→ **TASK DETAILS**: From the line containing "但是有相同的 分级结构." down to the last line of the records below, copy every line exactly. Leave out everything before it.

→ **DATA LISTING**:
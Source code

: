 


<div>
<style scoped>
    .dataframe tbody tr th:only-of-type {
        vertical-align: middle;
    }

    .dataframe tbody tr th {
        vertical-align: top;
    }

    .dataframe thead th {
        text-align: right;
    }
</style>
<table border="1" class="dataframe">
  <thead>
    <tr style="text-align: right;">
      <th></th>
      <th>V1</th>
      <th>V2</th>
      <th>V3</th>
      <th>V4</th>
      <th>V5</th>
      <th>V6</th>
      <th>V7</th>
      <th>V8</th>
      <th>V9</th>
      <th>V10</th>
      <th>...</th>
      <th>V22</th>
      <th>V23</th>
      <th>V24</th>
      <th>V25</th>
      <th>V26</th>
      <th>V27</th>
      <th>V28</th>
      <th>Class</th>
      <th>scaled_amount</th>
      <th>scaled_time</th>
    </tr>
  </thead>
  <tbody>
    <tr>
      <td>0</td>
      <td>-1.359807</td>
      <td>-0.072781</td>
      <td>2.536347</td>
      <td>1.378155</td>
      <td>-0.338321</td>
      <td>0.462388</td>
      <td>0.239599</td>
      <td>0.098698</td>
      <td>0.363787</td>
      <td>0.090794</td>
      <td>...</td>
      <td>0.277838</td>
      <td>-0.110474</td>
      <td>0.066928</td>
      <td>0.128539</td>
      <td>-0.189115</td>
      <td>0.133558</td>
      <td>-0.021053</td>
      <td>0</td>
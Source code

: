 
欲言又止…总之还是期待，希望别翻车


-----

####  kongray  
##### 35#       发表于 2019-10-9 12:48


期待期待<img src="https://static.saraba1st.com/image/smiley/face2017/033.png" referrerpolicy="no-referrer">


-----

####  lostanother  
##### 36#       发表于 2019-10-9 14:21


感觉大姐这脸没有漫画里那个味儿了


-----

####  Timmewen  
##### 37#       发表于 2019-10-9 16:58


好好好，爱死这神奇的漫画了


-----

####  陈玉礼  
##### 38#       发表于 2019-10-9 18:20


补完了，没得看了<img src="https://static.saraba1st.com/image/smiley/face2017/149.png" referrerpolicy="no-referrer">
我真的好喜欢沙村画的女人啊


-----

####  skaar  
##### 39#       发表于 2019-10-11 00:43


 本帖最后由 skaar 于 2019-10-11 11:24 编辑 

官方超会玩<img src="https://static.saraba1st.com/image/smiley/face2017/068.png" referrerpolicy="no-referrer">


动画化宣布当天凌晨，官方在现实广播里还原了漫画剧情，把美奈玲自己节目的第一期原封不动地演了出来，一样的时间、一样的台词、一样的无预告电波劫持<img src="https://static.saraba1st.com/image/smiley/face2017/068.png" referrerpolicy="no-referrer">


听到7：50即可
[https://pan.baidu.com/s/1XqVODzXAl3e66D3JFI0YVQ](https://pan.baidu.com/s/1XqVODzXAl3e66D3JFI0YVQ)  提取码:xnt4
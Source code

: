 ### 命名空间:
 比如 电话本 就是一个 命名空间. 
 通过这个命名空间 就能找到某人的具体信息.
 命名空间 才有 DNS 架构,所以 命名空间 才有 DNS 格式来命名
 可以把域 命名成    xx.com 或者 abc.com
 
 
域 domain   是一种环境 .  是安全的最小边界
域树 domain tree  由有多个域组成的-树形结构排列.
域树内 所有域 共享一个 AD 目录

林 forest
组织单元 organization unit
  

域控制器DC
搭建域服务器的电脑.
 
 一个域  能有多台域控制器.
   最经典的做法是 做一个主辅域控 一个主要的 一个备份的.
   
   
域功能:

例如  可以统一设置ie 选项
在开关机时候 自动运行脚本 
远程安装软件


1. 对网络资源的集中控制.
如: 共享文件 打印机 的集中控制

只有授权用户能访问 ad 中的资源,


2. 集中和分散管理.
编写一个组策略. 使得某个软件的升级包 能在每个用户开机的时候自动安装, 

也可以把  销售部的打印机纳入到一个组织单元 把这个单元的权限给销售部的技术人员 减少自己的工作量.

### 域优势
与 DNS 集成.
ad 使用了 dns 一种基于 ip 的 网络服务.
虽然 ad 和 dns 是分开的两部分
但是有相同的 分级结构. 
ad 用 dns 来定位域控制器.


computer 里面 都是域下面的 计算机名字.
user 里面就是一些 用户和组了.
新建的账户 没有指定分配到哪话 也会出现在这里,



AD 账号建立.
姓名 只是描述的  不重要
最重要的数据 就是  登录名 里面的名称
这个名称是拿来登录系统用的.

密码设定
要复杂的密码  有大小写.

→ **SOLUTION TO THIS PROBLEM**:
但是有相同的 分级结构. 
ad 用 dns 来定位域控制器.


computer 里面 都是域下面的 计算机名字.
user 里面就是一些 用户和组了.
新建的账户 没有指定分配到哪话 也会出现在这里,



AD 账号建立.
姓名 只是描述的  不重要
最重要的数据 就是  登录名 里面的名称
这个名称是拿来登录系统用的.

密码设定
要复杂的密码  有大小写.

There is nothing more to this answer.